For questions about this distribution, please contact KBCS, CDAC Mumbai at sasi@cdac.in. We provide assistance on a best-effort basis.

TUTORIAL/QUICKSTART INSTRUCTIONS

Quickstart guidelines, primarily for end users who wish to use the reordering, are below.

DEPENDENCIES

-OS - Linux
-perl should be installed 
-python should be installed	
-python xml library(lxml) should be installed 
("lxml" Can be installed using command "#yum install python-lxml")

INSTALLING

To install the system, just extract the file 'cdacm-kbcs.rosy-v1.0.tar.gz'. On command line-

$tar -xzvf cdacm-kbcs.rosy-v1.0.tar.gz

USE

You can use the system in two ways. If your input is in plain text file (example at ./sample-input.txt) you should use cdacm.ROSY-T.sh script for reordering and cdacm.ROSY-X.sh if it is in XML format (example at ./sample-input.xml), in the following way -

$bash <SCRIPTNAME> <INPUTFILE> 

Sample Usage :
Usage 1:
	- $bash cdacm.ROSY-T.sh sample-input.txt
It takes text file sample-input.txt as input and outputs reordered sentences in file sample-input.reorderd.txt

Usage 2:
	-$bash cdacm.ROSY-X.sh sample-input.xml
it takes xml file as input, extract sentences inside the "input" tag, reorders it and put it back in the same file. Sample Input and Output given below.

SAMPLE XML INPUT:

<Input sentence="01">It is beautiful.<Reordered></Reordered></Input>
<Input sentence="02">Jaipur , popularly known as the Pink City , is the capital of Rajasthan state , India.<Reordered></Reordered></Input>
NOTE: Its part of xml input file. For whole format see the "sample-input.xml"

SAMPLE XML OUTPUT:
<Input sentence="01">It is beautiful.<Reordered>It beautiful is .</Reordered></Input>
<Input sentence="02">Jaipur , popularly known as the Pink City , is the capital of Rajasthan state , India.<Reordered>Jaipur , popularly the Pink City as known , Rajasthan state , It beautiful is India . of the capital is .

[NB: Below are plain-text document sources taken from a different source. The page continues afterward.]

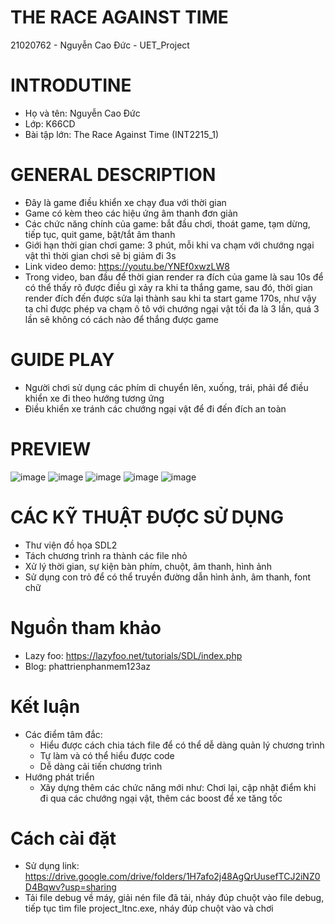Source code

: # THE RACE AGAINST TIME
21020762 - Nguyễn Cao Đức - UET_Project

# INTRODUTINE
- Họ và tên: Nguyễn Cao Đức
- Lớp: K66CD
- Bài tập lớn: The Race Against Time (INT2215_1)
# GENERAL DESCRIPTION
- Đây là game điều khiển xe chạy đua với thời gian
- Game có kèm theo các hiệu ứng âm thanh đơn giản
- Các chức năng chính của game: bắt đầu chơi, thoát game, tạm dừng, tiếp tục, quit game, bật/tắt âm thanh
- Giới hạn thời gian chơi game: 3 phút, mỗi khi va chạm với chướng ngại vật thì thời gian chơi sẽ bị giảm đi 3s
- Link video demo: https://youtu.be/YNEf0xwzLW8
- Trong video, ban đầu để thời gian render ra đích của game là sau 10s để có thể thấy rõ được điều gì xảy ra khi ta thắng game, sau đó, thời gian render đích đến được sửa lại thành sau khi ta start game 170s, như vậy ta chỉ được phép va chạm ô tô với chướng ngại vật tối đa là 3 lần, quá 3 lần sẽ không có cách nào để thắng được game
# GUIDE PLAY
- Người chơi sử dụng các phím di chuyển lên, xuống, trái, phải để điều khiển xe đi theo hướng tương ứng
- Điều khiển xe tránh các chướng ngại vật để đi đến đích an toàn
# PREVIEW
![image](https://user-images.githubusercontent.com/95302057/169871877-19b4b24b-840e-49f5-a500-40b67a4bc521.png)
![image](https://user-images.githubusercontent.com/95302057/169871939-5c12674c-c346-449a-b245-9a932358e818.png)
![image](https://user-images.githubusercontent.com/95302057/169872057-1481d626-c7c8-44d3-b81d-5dab7db64f03.png)
![image](https://user-images.githubusercontent.com/95302057/169872160-6af7d924-9147-42b1-9e8f-9f18571b1b67.png)
![image](https://user-images.githubusercontent.com/95302057/169872233-b5227dea-8344-454e-9f8e-fccf5c946934.png)
# CÁC KỸ THUẬT ĐƯỢC SỬ DỤNG
- Thư viện đồ họa SDL2
- Tách chương trình ra thành các file nhỏ
- Xử lý thời gian, sự kiện bàn phím, chuột, âm thanh, hình ảnh
- Sử dụng con trỏ để có thể truyền đường dẫn hình ảnh, âm thanh, font chữ
# Nguồn tham khảo
- Lazy foo: https://lazyfoo.net/tutorials/SDL/index.php
- Blog: phattrienphanmem123az
# Kết luận
* Các điểm tâm đắc:
  - Hiểu được cách chia tách file để có thể dễ dàng quản lý chương trình
  - Tự làm và có thể hiểu được code
  - Dễ dàng cải tiến chương trình
* Hướng phát triển
  - Xây dựng thêm các chức năng mới như: Chơi lại, cập nhật điểm khi đi qua các chướng ngại vật, thêm các boost để xe tăng tốc
# Cách cài đặt
- Sử dụng link: https://drive.google.com/drive/folders/1H7afo2j48AgQrUusefTCJ2iNZ0D4Bqwv?usp=sharing
- Tải file debug về máy, giải nén file đã tải, nháy đúp chuột vào file debug, tiếp tục tìm file project_ltnc.exe, nháy đúp chuột vào và chơi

NOTE: Intermediate outputs will be saved "cdacm.rosy-v1.0/tmp"

PROGRAMMATIC USE

You need to make a call to cdacm.reorder-text.sh and cdacm.reorder-xml.sh from you program to use the system.

DETAILED

INSIDE

-cdacm-kbcs.rosy-v1.0

-research //directory containing publications

	-input.txt //sample input text file

	-input.xml // sample input xml file

-tools //directory containing all other tools

	-grammar //containing trained model for English parser(Stanford)

		-englishPCFG.ser.gz //model

	-Parse //directory containing Recursive Decent Parser

		-RecDescent.pm //Recursive Decent Parser

	-cdacm-reorder.pl //perl script containing reordering rules

	-changeAtt.py // To change the attribute value in xml files			
	
	-compare2files.py //To match to file at word level. In English parsing process, parser changes some words, like colour-> color.

	-convert.py // convert the parsed sentence output, compatible to "cdacm-reorder.pl"
	
	-getAttValue.py// To get input text from xml file

	-lexparser.sh // Its shell script to run "Stanford Parser"

	-runstanfordparser.sh // To run "lexparser.sh"

	-stanford-parser.jar // Stanford Parsing system

-cdacm.reorder-text.sh //shell script to initiate reordering for text file

-cdacm.reorder-xml.sh  //shell script to initiate reordering for xml file

-sample-input.txt //sample input text file

-sample-input.xml //sample input xml file

-README// This file

INPUT-OUTPUT SPECIFICATION

System takes input in two format

-text files //Plain English text, sentences separated by newline. Sample is given as "sample-input.txt".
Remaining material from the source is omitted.